President Barack Obama is exercising his authority to give federal civilian employees and uniformed service members a pay raise effective Jan. 1, 2016.
Obama sent a letter to congressional leaders Friday authorizing across-the-board and locality pay adjustments .
“Specifically, I have determined that for 2016, across-the-board pay increases will be 1.0 percent,” he wrote. “Also, I will make a decision by November 30, 2015, regarding an alternative plan for locality payments under 5 U.S.C. 5304a. The alternative plan for locality payments will be limited so that the total combined cost of the 1.0 percent across-the-board base pay increase and the varying locality pay increases will be 1.3 percent of basic payroll, consistent with the assumption in my 2016 Budget.
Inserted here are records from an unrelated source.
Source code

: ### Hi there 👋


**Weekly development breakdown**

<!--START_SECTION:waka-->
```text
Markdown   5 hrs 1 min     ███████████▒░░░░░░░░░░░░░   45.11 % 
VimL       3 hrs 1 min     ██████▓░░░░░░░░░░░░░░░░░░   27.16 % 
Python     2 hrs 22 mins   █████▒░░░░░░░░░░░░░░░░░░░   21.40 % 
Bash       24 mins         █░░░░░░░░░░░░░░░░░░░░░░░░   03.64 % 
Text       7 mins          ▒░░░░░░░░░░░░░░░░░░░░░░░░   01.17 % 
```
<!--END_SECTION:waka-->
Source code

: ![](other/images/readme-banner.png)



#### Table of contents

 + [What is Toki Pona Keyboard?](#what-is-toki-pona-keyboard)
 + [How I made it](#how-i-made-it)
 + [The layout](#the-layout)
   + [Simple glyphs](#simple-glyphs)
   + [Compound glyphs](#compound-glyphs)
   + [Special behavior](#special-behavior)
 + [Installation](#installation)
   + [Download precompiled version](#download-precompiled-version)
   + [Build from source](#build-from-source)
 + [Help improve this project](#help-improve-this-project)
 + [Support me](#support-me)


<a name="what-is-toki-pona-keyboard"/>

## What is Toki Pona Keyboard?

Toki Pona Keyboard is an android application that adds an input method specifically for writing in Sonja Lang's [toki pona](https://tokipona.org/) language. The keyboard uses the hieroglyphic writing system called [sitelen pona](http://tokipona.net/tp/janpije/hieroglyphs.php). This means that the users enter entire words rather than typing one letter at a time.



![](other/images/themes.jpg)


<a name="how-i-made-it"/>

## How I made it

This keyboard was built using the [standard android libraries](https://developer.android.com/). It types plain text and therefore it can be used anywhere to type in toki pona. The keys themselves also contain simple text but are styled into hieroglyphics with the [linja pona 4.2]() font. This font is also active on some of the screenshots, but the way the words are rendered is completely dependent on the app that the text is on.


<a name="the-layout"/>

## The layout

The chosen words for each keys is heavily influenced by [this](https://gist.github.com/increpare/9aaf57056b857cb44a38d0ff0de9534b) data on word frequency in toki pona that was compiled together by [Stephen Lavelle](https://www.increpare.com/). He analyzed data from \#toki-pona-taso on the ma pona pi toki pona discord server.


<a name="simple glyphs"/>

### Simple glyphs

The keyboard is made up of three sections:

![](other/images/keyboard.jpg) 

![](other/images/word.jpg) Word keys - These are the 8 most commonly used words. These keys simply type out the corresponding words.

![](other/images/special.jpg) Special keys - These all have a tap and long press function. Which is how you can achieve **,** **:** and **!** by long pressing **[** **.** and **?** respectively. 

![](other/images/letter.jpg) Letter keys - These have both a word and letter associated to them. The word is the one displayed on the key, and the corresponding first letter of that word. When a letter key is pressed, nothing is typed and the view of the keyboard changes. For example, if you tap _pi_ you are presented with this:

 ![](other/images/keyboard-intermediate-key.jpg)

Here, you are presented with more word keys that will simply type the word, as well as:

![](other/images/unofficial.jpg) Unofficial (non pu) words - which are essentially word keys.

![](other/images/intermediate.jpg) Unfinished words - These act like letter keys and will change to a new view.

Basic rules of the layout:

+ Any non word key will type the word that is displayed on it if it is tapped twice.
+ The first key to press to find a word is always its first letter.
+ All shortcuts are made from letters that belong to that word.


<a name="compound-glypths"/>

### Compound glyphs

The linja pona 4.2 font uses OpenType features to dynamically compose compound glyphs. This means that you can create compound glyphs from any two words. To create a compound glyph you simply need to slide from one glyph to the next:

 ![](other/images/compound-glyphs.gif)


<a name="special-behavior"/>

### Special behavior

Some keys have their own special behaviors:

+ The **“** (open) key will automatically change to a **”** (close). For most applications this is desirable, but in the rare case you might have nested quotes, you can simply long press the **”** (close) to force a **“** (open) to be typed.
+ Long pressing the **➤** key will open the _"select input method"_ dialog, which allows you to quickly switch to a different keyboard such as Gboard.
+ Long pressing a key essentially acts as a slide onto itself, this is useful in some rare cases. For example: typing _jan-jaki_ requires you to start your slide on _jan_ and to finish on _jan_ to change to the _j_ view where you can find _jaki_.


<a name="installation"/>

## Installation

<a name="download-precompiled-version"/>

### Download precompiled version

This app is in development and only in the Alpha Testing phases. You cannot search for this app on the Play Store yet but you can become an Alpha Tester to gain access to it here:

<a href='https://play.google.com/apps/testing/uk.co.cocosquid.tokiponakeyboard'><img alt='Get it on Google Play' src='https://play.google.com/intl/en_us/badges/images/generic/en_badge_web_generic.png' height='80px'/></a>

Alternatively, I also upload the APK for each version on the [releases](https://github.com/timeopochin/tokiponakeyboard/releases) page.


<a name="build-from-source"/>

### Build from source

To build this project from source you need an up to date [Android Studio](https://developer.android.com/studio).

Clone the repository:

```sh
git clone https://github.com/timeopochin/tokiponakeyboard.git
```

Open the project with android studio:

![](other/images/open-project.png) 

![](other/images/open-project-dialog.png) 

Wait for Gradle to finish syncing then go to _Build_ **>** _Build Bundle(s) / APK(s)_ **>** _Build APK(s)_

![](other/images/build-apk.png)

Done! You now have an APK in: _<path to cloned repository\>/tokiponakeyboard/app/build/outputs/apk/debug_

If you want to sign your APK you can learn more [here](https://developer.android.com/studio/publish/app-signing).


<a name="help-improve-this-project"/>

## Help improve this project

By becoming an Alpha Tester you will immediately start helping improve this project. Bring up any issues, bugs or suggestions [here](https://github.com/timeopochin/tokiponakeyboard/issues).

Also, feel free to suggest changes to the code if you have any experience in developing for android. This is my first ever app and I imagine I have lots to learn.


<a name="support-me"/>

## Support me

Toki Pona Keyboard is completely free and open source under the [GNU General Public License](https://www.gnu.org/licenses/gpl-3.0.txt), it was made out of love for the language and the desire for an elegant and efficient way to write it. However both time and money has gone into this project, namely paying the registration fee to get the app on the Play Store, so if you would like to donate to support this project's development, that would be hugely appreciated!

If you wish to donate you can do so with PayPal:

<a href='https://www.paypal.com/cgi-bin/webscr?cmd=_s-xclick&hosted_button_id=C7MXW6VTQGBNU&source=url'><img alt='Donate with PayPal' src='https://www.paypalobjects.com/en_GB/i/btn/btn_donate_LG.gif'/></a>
These decisions will not materially affect our ability to attract and retain a well-qualified Federal workforce.”
In addition, Obama sent a similar letter to congressional leaders saying he was authorizing a pay adjustment for uniformed service members.
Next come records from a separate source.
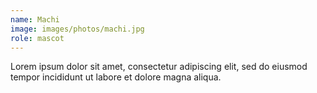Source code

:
 ```yaml
---
name: Machi
image: images/photos/machi.jpg
role: mascot
---
```


Lorem ipsum dolor sit amet, consectetur adipiscing elit, sed do eiusmod tempor incididunt ut labore et dolore magna aliqua.
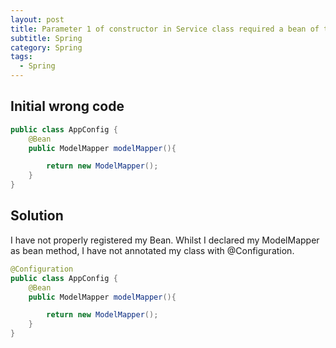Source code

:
```yaml
---
layout: post
title: Parameter 1 of constructor in Service class required a bean of type 'org.modelmapper.ModelMapper' that could not be found.
subtitle: Spring
category: Spring
tags:
  - Spring
---
```


## Initial wrong code
```java
public class AppConfig {
    @Bean
    public ModelMapper modelMapper(){

        return new ModelMapper();
    }
}
```

## Solution
I have not properly registered my Bean. Whilst I declared my ModelMapper as bean method,
I have not annotated my class with @Configuration.

```java
@Configuration
public class AppConfig {
    @Bean
    public ModelMapper modelMapper(){

        return new ModelMapper();
    }
}
```

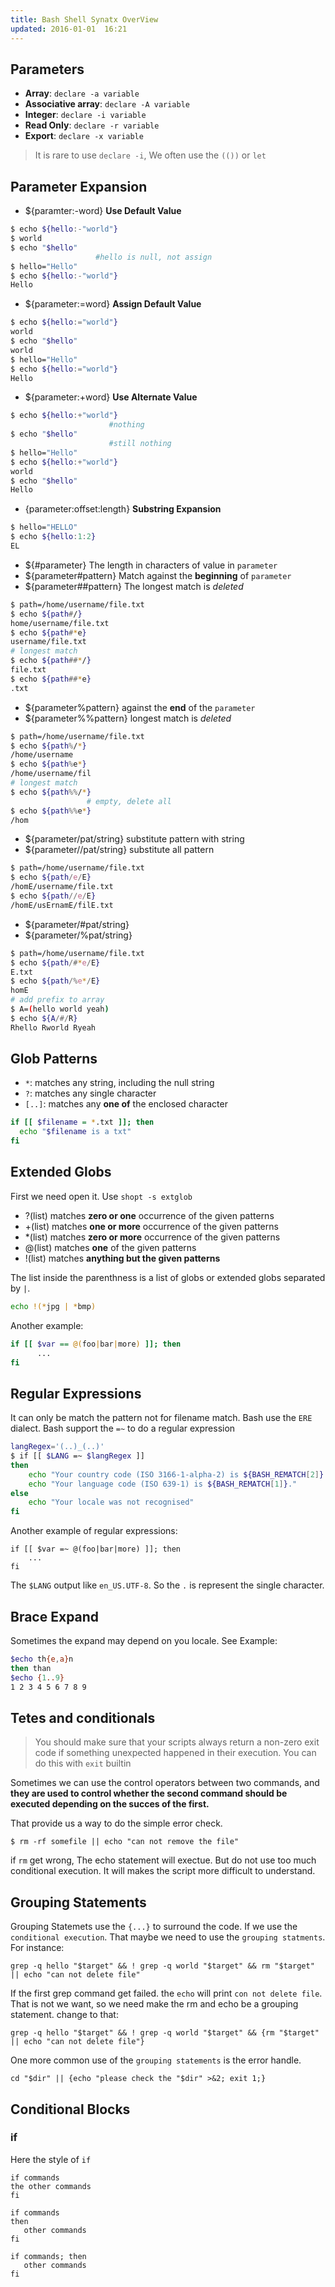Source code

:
 ```yaml
---
title: Bash Shell Synatx OverView
updated: 2016-01-01  16:21
---
```


## Parameters

+ **Array**: `declare -a variable` 
+ **Associative array**: `declare -A variable`
+ **Integer**: `declare -i variable`
+ **Read Only**: `declare -r variable`
+ **Export**: `declare -x variable`

> It is rare to use `declare -i`, We often use the `(())` or `let`


## Parameter Expansion

+ ${paramter:-word} **Use Default Value**

```bash
$ echo ${hello:-"world"} 
$ world
$ echo "$hello"
                   #hello is null, not assign
$ hello="Hello"
$ echo ${hello:-"world"}
Hello
```
+ ${parameter:=word} **Assign Default Value**

```bash
$ echo ${hello:="world"} 
world
$ echo "$hello"
world                
$ hello="Hello"
$ echo ${hello:="world"}
Hello
```

+ ${parameter:+word}  **Use Alternate Value**

```bash
$ echo ${hello:+"world"} 
                      #nothing 
$ echo "$hello"
                      #still nothing
$ hello="Hello"
$ echo ${hello:+"world"}
world
$ echo "$hello"
Hello
```

+ {parameter:offset:length} **Substring Expansion**

```bash
$ hello="HELLO"
$ echo ${hello:1:2}
EL
```

+ ${#parameter}  The length in characters of value in `parameter`
+ ${parameter#pattern} Match against the **beginning** of `parameter`
+ ${parameter##pattern}  The longest match is *deleted*

```bash
$ path=/home/username/file.txt
$ echo ${path#/}
home/username/file.txt
$ echo ${path#*e}
username/file.txt
# longest match
$ echo ${path##*/}
file.txt
$ echo ${path##*e}
.txt
```

+ ${parameter%pattern} against the **end** of the `parameter`
+ ${parameter%%pattern} longest match is *deleted*

```bash
$ path=/home/username/file.txt
$ echo ${path%/*}
/home/username
$ echo ${path%e*}
/home/username/fil
# longest match
$ echo ${path%%/*}
                 # empty, delete all
$ echo ${path%%e*}
/hom
```

+ ${parameter/pat/string}  substitute pattern with string 
+ ${parameter//pat/string} substitute all pattern

```bash
$ path=/home/username/file.txt
$ echo ${path/e/E}
/homE/username/file.txt
$ echo ${path//e/E}
/homE/usErnamE/filE.txt
```
+ ${parameter/#pat/string} 
+ ${parameter/%pat/string}

```bash
$ path=/home/username/file.txt
$ echo ${path/#*e/E}
E.txt
$ echo ${path/%e*/E}
homE
# add prefix to array
$ A=(hello world yeah)
$ echo ${A/#/R}
Rhello Rworld Ryeah
```

## Glob Patterns

+ `*`: matches any string, including the null string
+ `?`: matches any single character
+ `[..]`: matches any **one of** the enclosed character

```bash
if [[ $filename = *.txt ]]; then 
  echo "$filename is a txt"
fi
```

## Extended Globs

First we need open it. Use `shopt -s extglob`

+ ?(list)  matches **zero or one** occurrence of the given patterns
+ +(list)  matches **one or more** occurrence of the given patterns
+ *(list)  matches **zero or more** occurrence of the given patterns
+ @(list)  matches **one** of the given patterns
+ !(list)  matches **anything but the given patterns**

The list inside the parenthness is a list of globs or extended globs separated by `|`.

```bash
echo !(*jpg | *bmp)
```
Another example:

```bash
if [[ $var == @(foo|bar|more) ]]; then
      ...
fi
```

## Regular Expressions

It can only be match the pattern not for filename match. Bash use the `ERE` dialect. Bash
support the `=~` to do a regular expression

```bash
langRegex='(..)_(..)'
$ if [[ $LANG =~ $langRegex ]]
then
    echo "Your country code (ISO 3166-1-alpha-2) is ${BASH_REMATCH[2]}."
    echo "Your language code (ISO 639-1) is ${BASH_REMATCH[1]}."
else
    echo "Your locale was not recognised"
fi
```

Another example of regular expressions:

```
if [[ $var =~ @(foo|bar|more) ]]; then
	...
fi
```

The `$LANG` output like `en_US.UTF-8`. So the `.` is represent the single character.

## Brace Expand
Sometimes the expand may depend on you locale. See Example:

```bash
$echo th{e,a}n
then than
$echo {1..9}
1 2 3 4 5 6 7 8 9
```

## Tetes and conditionals

> You should make sure that your scripts always return a non-zero exit code if something unexpected happened in their execution. You can do this with `exit` builtin

Sometimes we can use the control operators between two commands, and **they are used to control whether the second command should be executed depending on the succes of the first.**

That provide us a way to do the simple error check.

```
$ rm -rf somefile || echo "can not remove the file"
```

if `rm` get wrong, The echo statement will exectue. But do not use too much conditional execution. It will makes the script more difficult to understand.

## Grouping Statements

Grouping Statemets use the `{...}` to surround the code. If we use the `conditional execution`. That maybe we need to use the `grouping statments`. For instance:

```
grep -q hello "$target" && ! grep -q world "$target" && rm "$target" || echo "can not delete file"
```

If the first grep command get failed. the `echo` will print `con not delete file`. That is not we want, so we need make the rm and echo be a grouping statement. change to that:

```
grep -q hello "$target" && ! grep -q world "$target" && {rm "$target" || echo "can not delete file"}
```

One more common use of the `grouping statements` is the error handle.

```
cd "$dir" || {echo "please check the "$dir" >&2; exit 1;}
```


## Conditional Blocks 

### if 

Here the style of `if`

```
if commands
the other commands
fi

if commands
then
   other commands
fi

if commands; then
   other commands
fi
```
“I have determined it is appropriate to exercise my authority under section 1009(e) of title 37, United States Code, to set the 2016 monthly basic pay increase at 1.3 percent,” Obama wrote, in the second letter. “This decision is consistent with my fiscal year 2016 Budget and it will not materially affect the Federal Government’s ability to attract and retain well-qualified members for the uniformed services.”
Congress has yet to pass a budget for Fiscal Year 2016. The current budget runs through Sept. 30. Lawmakers need to approve a budget that the President will sign in order to avoid a government shutdown on Oct. 1.
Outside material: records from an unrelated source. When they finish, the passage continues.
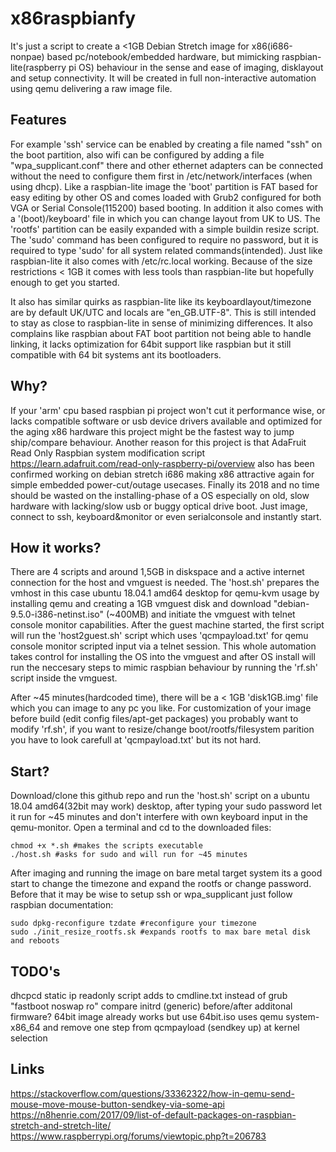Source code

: # x86raspbianfy
It's just a script to create a <1GB Debian Stretch image for x86(i686-nonpae) based pc/notebook/embedded hardware, but mimicking raspbian-lite(raspberry pi OS) behaviour in the sense and ease of imaging, disklayout and setup connectivity. It will be created in full non-interactive automation using qemu delivering a raw image file.

## Features
For example 'ssh' service can be enabled by creating a file named "ssh" on the boot partition, also wifi can be configured by adding a file "wpa_supplicant.conf" there and other ethernet adapters can be connected without the need to configure them first in /etc/network/interfaces (when using dhcp). Like a raspbian-lite image the 'boot' partition is FAT based for easy editing by other OS and comes loaded with Grub2 configured for both VGA or Serial Console(115200) based booting. In addition it also comes with a '(boot)/keyboard' file in which you can change layout from UK to US. The 'rootfs' partition can be easily expanded with a simple buildin resize script. The 'sudo' command has been configured to require no password, but it is required to type 'sudo' for all system related commands(intended). Just like raspbian-lite it also comes with /etc/rc.local working. Because of the size restrictions < 1GB it comes with less tools than raspbian-lite but hopefully enough to get you started.

It also has similar quirks as raspbian-lite like its keyboardlayout/timezone are by default UK/UTC and locals are "en_GB.UTF-8". This is still intended to stay as close to raspbian-lite in sense of minimizing differences. It also complains like raspbian about FAT boot partition not being able to handle linking, it lacks optimization for 64bit support like raspbian but it still compatible with 64 bit systems ant its bootloaders. 

## Why?
If your 'arm' cpu based raspbian pi project won't cut it performance wise, or lacks compatible software or usb device drivers available and optimized for the aging x86 hardware this project might be the fastest way to jump ship/compare behaviour. 
Another reason for this project is that AdaFruit Read Only Raspbian system modification script https://learn.adafruit.com/read-only-raspberry-pi/overview also has been confirmed working on debian stretch i686 making x86 attractive again for simple embedded power-cut/outage usecases.
Finally its 2018 and no time should be wasted on the installing-phase of a OS especially on old, slow hardware with lacking/slow usb or buggy optical drive boot. Just image, connect to ssh, keyboard&monitor or even serialconsole and instantly start.

## How it works?
There are 4 scripts and around 1,5GB in diskspace and a active internet connection for the host and vmguest is needed. The 'host.sh' prepares the vmhost in this case ubuntu 18.04.1 amd64 desktop for qemu-kvm usage by installing qemu and creating a 1GB vmguest disk and download "debian-9.5.0-i386-netinst.iso" (~400MB) and initiate the vmguest with telnet console monitor capabilities.
After the guest machine started, the first script will run the 'host2guest.sh' script which uses 'qcmpayload.txt' for qemu console monitor scripted input via a telnet session. This whole automation takes control for installing the OS into the vmguest and after OS install will run the neccesary steps to mimic raspbian behaviour by running the 'rf.sh' script inside the vmguest.

After ~45 minutes(hardcoded time), there will be a < 1GB 'disk1GB.img' file which you can image to any pc you like. For customization of your image before build (edit config files/apt-get packages) you probably want to modify 'rf.sh', if you want to resize/change boot/rootfs/filesystem parition you have to look carefull at 'qcmpayload.txt' but its not hard.

## Start?
Download/clone this github repo and run the 'host.sh' script on a ubuntu 18.04 amd64(32bit may work) desktop, after typing your sudo password let it run for ~45 minutes and don't interfere with own keyboard input in the qemu-monitor. Open a terminal and cd to the downloaded files:

```
chmod +x *.sh #makes the scripts executable
./host.sh #asks for sudo and will run for ~45 minutes
```

After imaging and running the image on bare metal target system its a good start to change the timezone and expand the rootfs or change password. Before that it may be wise to setup ssh or wpa_supplicant just follow raspbian documentation:

```
sudo dpkg-reconfigure tzdate #reconfigure your timezone
sudo ./init_resize_rootfs.sk #expands rootfs to max bare metal disk and reboots 
``` 

## TODO's
dhcpcd static ip
readonly script adds to cmdline.txt instead of grub "fastboot noswap ro"
compare initrd (generic) before/after additonal firmware?
64bit image already works but use 64bit.iso uses qemu system-x86_64 and remove one step from qcmpayload (sendkey up) at kernel selection

## Links
https://stackoverflow.com/questions/33362322/how-in-qemu-send-mouse-move-mouse-button-sendkey-via-some-api
https://n8henrie.com/2017/09/list-of-default-packages-on-raspbian-stretch-and-stretch-lite/
https://www.raspberrypi.org/forums/viewtopic.php?t=206783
Tony Reardon, the new president of the National Treasury Employees Union, issued a press release praising, with some reservations, the pay raise.
“While any increase in pay is needed and welcomed, the federal workforce deserves a higher raise,” he said. “An overall increase of 1.3 percent is simply not enough and is not in line with current economic data. Federal salaries have increased by just 2 percent in the last five years, which includes the three-year freeze. In that time, private-sector wages rose 8.3 percent, according to the Department of Labor’s Employment Cost Index.”
Reardon promised that his union would continue to push for a higher raise, one that would make federal salaries comparable with those in the private sector.
“Federal employees have not had a locality increase in five years and are falling further and further behind in high employment cost areas,” he said. “NTEU has historically supported locality pay and was pleased that the President’s Pay Agent approved 13 new locality areas NTEU had pressed for in its work on the Federal Salary Council.”
Last May, the Office of Personnel Management proposed the establishment of 13 new locality pay areas, which would address pay disparities in those communities. Reardon said the regulations to establish those new locality pay areas were on track for final approval, so that they could go into effect next year.
“Unfortunately, the 0.3 percent locality adjustment is so small it will have little impact on the large pay gaps in high labor cost areas,” Reardon said.